PSYchology

How and why do noble and worthy people grow up in dysfunctional families, where the child, it would seem, has no one to orient and rely on, where an atmosphere of mutual hostility reigns? According to the psychophysiologist, parents are not the only source of love that helps a child grow up as a whole, happy person.

«What kind of parents, such will be the children.» This statement implies not genetic, but social inheritance — in the process of upbringing, parents form a personality similar to their own in a child. They do this either unconsciously, influencing the child with an example of their own behavior, or quite consciously, conveying attitudes and moral values.

It is not surprising that in families where parents are attentive to children, take care of them and treat each other well, children grow up to be happy, full-fledged individuals. It’s amazing how children from dysfunctional families manage to grow up to be worthy noble people? It would seem that they have no one to focus on and rely on, an atmosphere of mutual hostility reigns in the family. But a normal child in a dysfunctional family is no exception.

Their childhood was very difficult. Conflicts constantly occurred in families, at best they ended in divorce. «At best» is not a paradox. It is preferable for a child to remain in an incomplete family than to be a constant witness to the mutual hatred of the father and mother, their intolerance towards each other.

Hostility was periodically splashed out on the child, who was required to make a choice with whom he was and against whom. I heard a four-year-old boy suggest to his mother: «Mom, let’s sell our father and buy a cow.» Communication with the father continued, and the father participated in the upbringing of his son, feeling his hostility.

The child wants his parents to be satisfied and happy, just to be happy himself.

When one of the parents tries to win over the child to his side and turn him against the partner, he is often ready to fulfill and encourage any of his desires, sometimes completely unacceptable — if only he was at one with him. Such “playing along” with the child for selfish reasons from early childhood teaches manipulativeness and at the same time devalues ​​everything that the parent does to demonstrate his love: the child feels that this is not a manifestation of sincere love for him, but just an attempt to appease him.

Meanwhile, only the disinterested love of parents from the first days of a child’s life becomes his main value and then determines the formation of his motives and behavior. He wants his parents to be pleased and happy with him, just to be happy himself.

So how do normal children grow up in families where they are deprived of all this? Fortunately, parents are not the only possible source of love that becomes mutual and gives the child a sense of happiness.

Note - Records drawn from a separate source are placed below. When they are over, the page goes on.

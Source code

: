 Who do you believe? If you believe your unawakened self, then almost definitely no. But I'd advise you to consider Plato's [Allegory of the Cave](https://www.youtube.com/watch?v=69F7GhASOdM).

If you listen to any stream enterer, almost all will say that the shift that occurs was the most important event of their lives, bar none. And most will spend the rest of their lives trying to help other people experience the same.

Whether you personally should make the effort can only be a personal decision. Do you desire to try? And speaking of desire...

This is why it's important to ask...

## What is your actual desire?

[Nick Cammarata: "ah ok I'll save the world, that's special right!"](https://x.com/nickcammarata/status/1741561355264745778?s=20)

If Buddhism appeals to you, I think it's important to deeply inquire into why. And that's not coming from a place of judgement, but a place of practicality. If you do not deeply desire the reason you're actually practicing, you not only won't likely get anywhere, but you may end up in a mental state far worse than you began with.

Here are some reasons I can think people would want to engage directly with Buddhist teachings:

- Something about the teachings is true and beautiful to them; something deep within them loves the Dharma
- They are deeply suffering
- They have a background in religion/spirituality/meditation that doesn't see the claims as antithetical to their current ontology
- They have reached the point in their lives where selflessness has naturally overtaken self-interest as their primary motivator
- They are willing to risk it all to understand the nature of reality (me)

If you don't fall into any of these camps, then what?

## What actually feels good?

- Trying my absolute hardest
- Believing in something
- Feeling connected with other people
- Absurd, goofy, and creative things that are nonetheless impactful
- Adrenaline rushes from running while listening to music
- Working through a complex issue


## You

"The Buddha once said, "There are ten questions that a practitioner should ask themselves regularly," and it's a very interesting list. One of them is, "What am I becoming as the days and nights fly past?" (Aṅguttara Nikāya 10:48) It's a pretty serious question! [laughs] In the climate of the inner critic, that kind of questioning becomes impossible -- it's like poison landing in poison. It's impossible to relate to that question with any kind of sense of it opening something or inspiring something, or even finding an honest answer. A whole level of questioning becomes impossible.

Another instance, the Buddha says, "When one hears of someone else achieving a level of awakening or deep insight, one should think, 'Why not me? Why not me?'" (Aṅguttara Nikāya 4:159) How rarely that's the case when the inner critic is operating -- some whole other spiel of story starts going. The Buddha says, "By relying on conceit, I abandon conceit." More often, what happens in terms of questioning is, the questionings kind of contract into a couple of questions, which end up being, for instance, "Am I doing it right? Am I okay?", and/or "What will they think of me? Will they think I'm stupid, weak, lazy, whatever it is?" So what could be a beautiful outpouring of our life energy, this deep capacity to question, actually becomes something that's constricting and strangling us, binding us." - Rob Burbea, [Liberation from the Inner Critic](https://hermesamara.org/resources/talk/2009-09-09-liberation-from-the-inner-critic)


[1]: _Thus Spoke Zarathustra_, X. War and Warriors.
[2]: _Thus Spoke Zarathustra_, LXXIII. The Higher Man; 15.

I know a woman who is loved by friends and family. From her comes the light directed to all who deserve it. She is incapable of moral compromise and intolerant of base motives. Her life has been tragic since childhood, but this did not break her and did not deprive her of the ability to experience happiness.

Her parents divorced early, she was lucky not to communicate with her father, because he was an insensitive robot. The mother experienced strange feelings for her daughter from an early age, similar to jealousy, and constantly tried to suppress her as a person. She waged a constant war with her, striking her acquaintances and relatives, insulting her in the presence of others.

How was it possible in such conditions to form a whole personality and grow up the way this woman became? I think that only thanks to a deep emotional connection with my grandmother, who was the opposite of her mother and from early childhood filled the girl’s world with warmth, love and understanding. She was humanly wise, and many loved her. While she was alive, the relationship with her was a protection for her granddaughter, against which waves of mother’s hostility broke.

When a child learns that there is a world where other relationships reign, he develops independence from a depressing home environment.

This role can be played by a relative, and even a neighbor or parents of a friend of the child — but these people must treat the child in such a way that he feels them as family and at any moment can come to them for love. In all the stories that I know, there was such a person.

This creates an alternative to the destructive family atmosphere. When the child learns that there is a world where other relationships reign, he develops some independence from the depressing home environment. There is also a critical attitude towards the parents who create it, a look at them from the outside — precisely because his experience of human relations is no longer exhausted by these domestic relationships. Such a child often matures earlier than his prosperous peers.

This is a very difficult process of personal formation, but those who have successfully completed it may be more resilient to other life crises. It happens that later they find the strength to pity and forgive their parents and try to help them — but only when they no longer depend on them.